There are a few situations common to poker which are relevant to the concept of dependent events.

Multiple Events

\[P(EventA∩EventB)=P(EventA)×P(EventA)\]

For your deck of playing cards, you could ask yourself the question “What is the probability of getting three Hearts when choosing without replacement?”. When you sample or choose without replacement, it means that you choose a card but do not put it back, so that your final selection cannot include that same card. In this case, your probability calculation will be the following: 13/52 x 12/51 x 11/50.

Mutually Exclusive Events

When you’re working with multiple events, you might also have events that are mutually exclusive or disjoint: they cannot both occur. In such cases, you might want to calculate the probability (or the union) of any of multiple mutually exclusive events occurring. In such cases, you don’t multiply probabilities, but you simply add together the probability of each event occurring:

\[P(EventA∪EventB)=P(EventA)+P(EventB)\]

It’s key here to understand that the “OR” component is very important: drawing a heart OR drawing a club are two mutually exclusive events. A heart is a heart and a club is a club. To determine the probability of drawing a heart or drawing a club, add the probability of drawing a heart to the probability of drawing a club.

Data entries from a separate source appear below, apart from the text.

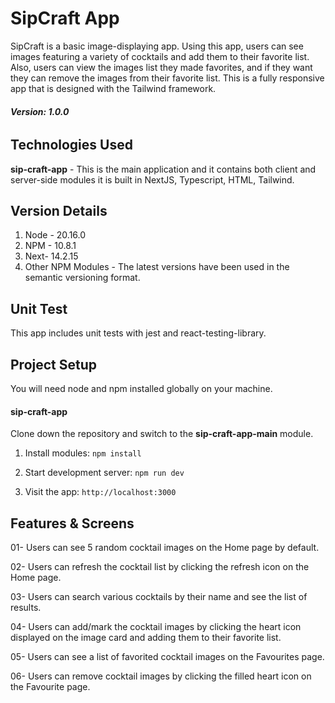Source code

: # SipCraft App

SipCraft is a basic image-displaying app. Using this app, users can see images featuring a variety of cocktails and add them to their favorite list. Also, users can view the images list they made favorites, and if they want they can remove the images from their favorite list.
This is a fully responsive app that is designed with the Tailwind framework.

###### **Version: 1.0.0**

## Technologies Used
**sip-craft-app** - This is the main application and it contains both client and server-side modules it is built in NextJS, Typescript, HTML, Tailwind.

## Version Details

1. Node - 20.16.0
2. NPM - 10.8.1
3. Next- 14.2.15
4. Other NPM Modules - The latest versions have been used in the semantic versioning format.

## Unit Test
This app includes unit tests with jest and react-testing-library.

## Project Setup
You will need node and npm installed globally on your machine.

#### sip-craft-app
Clone down the repository and switch to the **sip-craft-app-main** module. 

1. Install modules:
`npm install`  

2. Start development server:
`npm run dev`  

3. Visit the app:
`http://localhost:3000` 

## Features & Screens

01- Users can see 5 random cocktail images on the Home page by default.

02- Users can refresh the cocktail list by clicking the refresh icon on the Home page.

03- Users can search various cocktails by their name and see the list of results.

04- Users can add/mark the cocktail images by clicking the heart icon displayed on the image card and adding them to their favorite list.

05- Users can see a list of favorited cocktail images on the Favourites page.

06- Users can remove cocktail images by clicking the filled heart icon on the Favourite page.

1. Drawing a heart or drawing a club;

2. Drawing an ace, a king or a queen.

Python

# Sample Space
cards = 52

# Calculate the probability of drawing a heart or a club
hearts = 13
clubs = 13
heart_or_club = event_probability(hearts, cards) + event_probability(clubs, cards)

# Calculate the probability of drawing an ace, king, or a queen
aces = 4
kings = 4
queens = 4
ace_king_or_queen = event_probability(aces, cards) + event_probability(kings, cards) + event_probability(queens, cards)

print(heart_or_club)
print(ace_king_or_queen)

50.0
23.1

Non-Mutually Exclusive Events

You can imagine that not all events are mutually exclusive: Drawing a heart or drawing an ace are two non-mutually exclusive events. The ace of hearts is both an ace and a heart. When events are not mutually exclusive, you must correct for the overlap. \(P(EventA∪EventB)=P(EventA)+P(EventB)−P(EventA∪EventB)\) To calculate the probability of drawing a heart or an ace, add the probability of drawing a heart to the probability of drawing an ace and then subtract the probability of drawing the ace of hearts.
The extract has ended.